Reputation: 21
I have a table with customer IDs and emails. Some users have multiple emails. The table looks something like this:
| Customer | Email |
| ----------| -------------- |
| 1 | [email protected] |
| 2 | [email protected] |
| 3 | [email protected] |
| 1 | [email protected]|
What I would like to do is rearrange the table such that each customer ID has only one row and secondary emails are added as additional columns. Something like this:
| Customer | Email1 |Email2 |
| ----------| -------------- |---------------|
| 1 | [email protected] |[email protected]

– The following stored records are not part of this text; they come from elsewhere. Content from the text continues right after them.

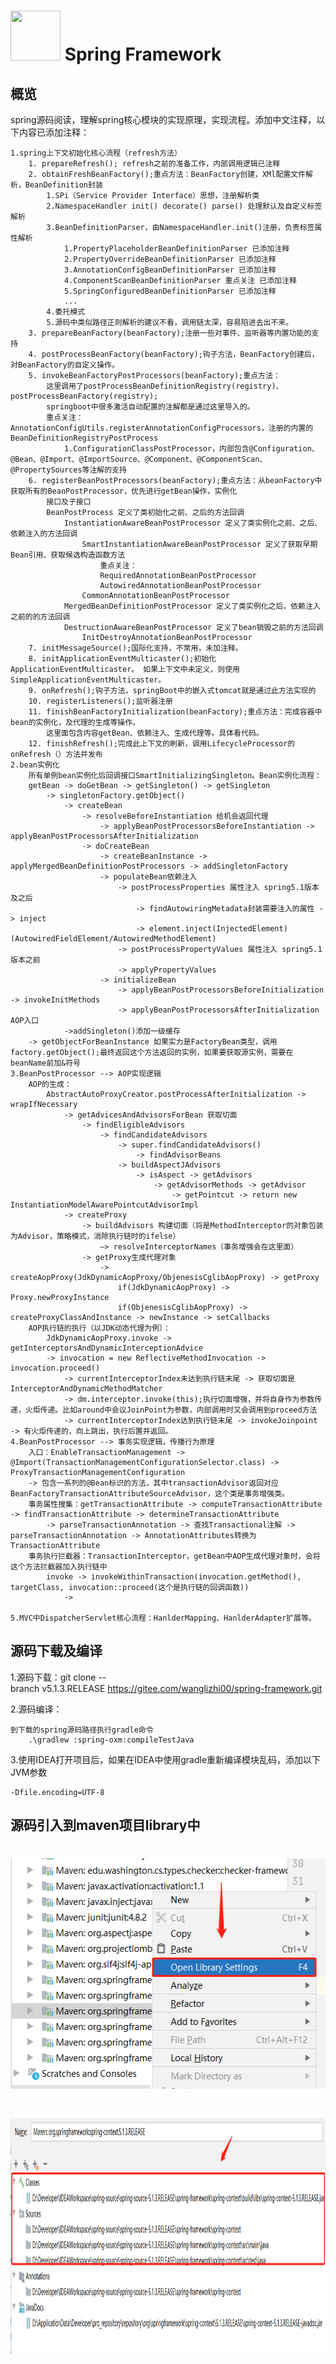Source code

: # <img src="src/docs/asciidoc/images/spring-framework.png" width="80" height="80"> Spring Framework

## 概览
spring源码阅读，理解spring核心模块的实现原理，实现流程。添加中文注释，以下内容已添加注释：
    
    1.spring上下文初始化核心流程（refresh方法）
        1. prepareRefresh(); refresh之前的准备工作，内部调用逻辑已注释
        2. obtainFreshBeanFactory();重点方法：BeanFactory创建，XMl配置文件解析，BeanDefinition封装
            1.SPi（Service Provider Interface）思想，注册解析类
            2.NamespaceHandler init() decorate() parse() 处理默认及自定义标签解析
            3.BeanDefinitionParser，由NamespaceHandler.init()注册，负责标签属性解析
                1.PropertyPlaceholderBeanDefinitionParser 已添加注释
                2.PropertyOverrideBeanDefinitionParser 已添加注释
                3.AnnotationConfigBeanDefinitionParser 已添加注释
                4.ComponentScanBeanDefinitionParser 重点关注 已添加注释
                5.SpringConfiguredBeanDefinitionParser 已添加注释
                ...
            4.委托模式
            5.源码中类似路径正则解析的建议不看，调用链太深，容易陷进去出不来。
        3. prepareBeanFactory(beanFactory);注册一些对事件、监听器等内置功能的支持
        4. postProcessBeanFactory(beanFactory);钩子方法，BeanFactory创建后，对BeanFactory的自定义操作。
        5. invokeBeanFactoryPostProcessors(beanFactory);重点方法：
            这里调用了postProcessBeanDefinitionRegistry(registry)、postProcessBeanFactory(registry);
            springboot中很多激活自动配置的注解都是通过这里导入的。
            重点关注：AnnotationConfigUtils.registerAnnotationConfigProcessors，注册的内置的BeanDefinitionRegistryPostProcess
                1.ConfigurationClassPostProcessor，内部包含@Configuration、@Bean、@Import、@ImportSource、@Component、@ComponentScan、@PropertySources等注解的支持 
        6. registerBeanPostProcessors(beanFactory);重点方法：从beanFactory中获取所有的BeanPostProcessor，优先进行getBean操作，实例化
            接口及子接口
            BeanPostProcess 定义了类初始化之前、之后的方法回调
                InstantiationAwareBeanPostProcessor 定义了类实例化之前、之后、依赖注入的方法回调
                    SmartInstantiationAwareBeanPostProcessor 定义了获取早期Bean引用、获取候选构造函数方法
                        重点关注：
                        RequiredAnnotationBeanPostProcessor
                        AutowiredAnnotationBeanPostProcessor
                    CommonAnnotationBeanPostProcessor
                MergedBeanDefinitionPostProcessor 定义了类实例化之后，依赖注入之前的的方法回调
                DestructionAwareBeanPostProcessor 定义了bean销毁之前的方法回调
                    InitDestroyAnnotationBeanPostProcessor
        7. initMessageSource();国际化支持，不常用，未加注释。	
        8. initApplicationEventMulticaster();初始化ApplicationEventMulticaster。 如果上下文中未定义，则使用SimpleApplicationEventMulticaster。		
        9. onRefresh();钩子方法，springBoot中的嵌入式tomcat就是通过此方法实现的
        10. registerListeners();监听器注册
        11. finishBeanFactoryInitialization(beanFactory);重点方法：完成容器中bean的实例化，及代理的生成等操作。
            这里面包含内容getBean、依赖注入、生成代理等。具体看代码。
        12. finishRefresh();完成此上下文的刷新，调用LifecycleProcessor的onRefresh（）方法并发布
    2.bean实例化
        所有单例bean实例化后回调接口SmartInitializingSingleton。Bean实例化流程：
        getBean -> doGetBean -> getSingleton() -> getSingleton 
            -> singletonFactory.getObject()
                -> createBean
                    -> resolveBeforeInstantiation 给机会返回代理
                        -> applyBeanPostProcessorsBeforeInstantiation -> applyBeanPostProcessorsAfterInitialization
                    -> doCreateBean
                        -> createBeanInstance -> applyMergedBeanDefinitionPostProcessors -> addSingletonFactory
                        -> populateBean依赖注入 
                            -> postProcessProperties 属性注入 spring5.1版本及之后
                                -> findAutowiringMetadata封装需要注入的属性 -> inject 
                                -> element.inject(InjectedElement)(AutowiredFieldElement/AutowiredMethodElement)
                            -> postProcessPropertyValues 属性注入 spring5.1版本之前
                            -> applyPropertyValues
                        -> initializeBean
                            -> applyBeanPostProcessorsBeforeInitialization -> invokeInitMethods
                            -> applyBeanPostProcessorsAfterInitialization AOP入口
                ->addSingleton()添加一级缓存
        -> getObjectForBeanInstance 如果实力是FactoryBean类型，调用factory.getObject();最终返回这个方法返回的实例，如果要获取源实例，需要在beanName前加&符号
    3.BeanPostProcessor --> AOP实现逻辑
        AOP的生成：
            AbstractAutoProxyCreator.postProcessAfterInitialization -> wrapIfNecessary
                -> getAdvicesAndAdvisorsForBean 获取切面
                    -> findEligibleAdvisors
                        -> findCandidateAdvisors
                            -> super.findCandidateAdvisors()
                                -> findAdvisorBeans
                            -> buildAspectJAdvisors
                                -> isAspect -> getAdvisors
                                    -> getAdvisorMethods -> getAdvisor
                                        -> getPointcut -> return new InstantiationModelAwarePointcutAdvisorImpl
                -> createProxy
                    -> buildAdvisors 构建切面（将是MethodInterceptor的对象包装为Advisor，策略模式，消除执行链时的ifelse）
                        —> resolveInterceptorNames（事务增强会在这里面）
                    -> getProxy生成代理对象
                        -> createAopProxy(JdkDynamicAopProxy/ObjenesisCglibAopProxy) -> getProxy
                            if(JdkDynamicAopProxy) -> Proxy.newProxyInstance    
                            if(ObjenesisCglibAopProxy) -> createProxyClassAndInstance -> newInstance -> setCallbacks
        AOP执行链的执行（以JDK动态代理为例）：
            JdkDynamicAopProxy.invoke -> getInterceptorsAndDynamicInterceptionAdvice
            -> invocation = new ReflectiveMethodInvocation -> invocation.proceed()
                -> currentInterceptorIndex未达到执行链末尾 -> 获取切面是InterceptorAndDynamicMethodMatcher
                -> dm.interceptor.invoke(this);执行切面增强，并将自身作为参数传递，火炬传递。比如around中会议JoinPoint为参数，内部调用时又会调用到proceed方法
                -> currentInterceptorIndex达到执行链末尾 -> invokeJoinpoint -> 有火炬传递的，向上跳出，执行后置并返回。
    4.BeanPostProcessor --> 事务实现逻辑，传播行为原理
        入口：EnableTransactionManagement -> @Import(TransactionManagementConfigurationSelector.class) -> ProxyTransactionManagementConfiguration
        -> 包含一系列的@Bean标识的方法，其中transactionAdvisor返回对应BeanFactoryTransactionAttributeSourceAdvisor，这个类是事务增强类。
        事务属性搜集：getTransactionAttribute -> computeTransactionAttribute -> findTransactionAttribute -> determineTransactionAttribute
            -> parseTransactionAnnotation -> 查找Transactional注解 -> parseTransactionAnnotation -> AnnotationAttributes转换为TransactionAttribute
        事务执行拦截器：TransactionInterceptor，getBean中AOP生成代理对象时，会将这个方法拦截器加入执行链中
            invoke -> invokeWithinTransaction(invocation.getMethod(), targetClass, invocation::proceed(这个是执行链的回调函数))
                ->
        
    5.MVC中DispatcherServlet核心流程：HanlderMapping、HanlderAdapter扩展等。

## 源码下载及编译

1.源码下载：git clone --branch v5.1.3.RELEASE https://gitee.com/wanglizhi00/spring-framework.git

2.源码编译：
    
    到下载的spring源码路径执行gradle命令
        .\gradlew :spring-oxm:compileTestJava

3.使用IDEA打开项目后，如果在IDEA中使用gradle重新编译模块乱码，添加以下JVM参数

    -Dfile.encoding=UTF-8

## 源码引入到maven项目library中

# <img src="src/docs/asciidoc/images/open-library-settings.png" width="523" height="369">

# <img src="src/docs/asciidoc/images/set-jar-maven-library.png" width="1096" height="377">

| 2 | [email protected] | |
| 3 | [email protected] | |
What's the best way to do this using pandas? I have tried using df.pivot but that doesn't seem to be working for me.
Upvotes: 0
Views: 89
Reputation: 1319
You can use Series.duplicated()
+ pd.merge()
+ DataFrame.drop_duplicates()
# We get the Customers with more than one email.
df_seconds_email = df[df['Customer'].duplicated()]
# We merge your original dataframe (I called it 'df') and the above one, suffixes param help us to get
# 'Email2' column, finally we drop duplicates taking into account 'Customer' column.
df = pd.merge(df, df_seconds_email, how='left', on=['Customer'], suffixes=('', '2')).drop_duplicates(subset='Customer')
print(df)
Output:
Customer Email Email2
0 1 [email protected] [email protected]
1 2 [email protected] NaN
2 3 [email protected] NaN
Upvotes: 1
Reputation: 2947
You can use cumcount
to create MultiIndex. Then reshape the data by using unstack
and add change columns names by add_prefix
:
df = (df.set_index(['Customer',df.groupby('Customer').cumcount()])['Email']
.unstack()
.add_prefix('Email')
.reset_index())
print(df)
And you'll get exactly what you want.
Upvotes: 0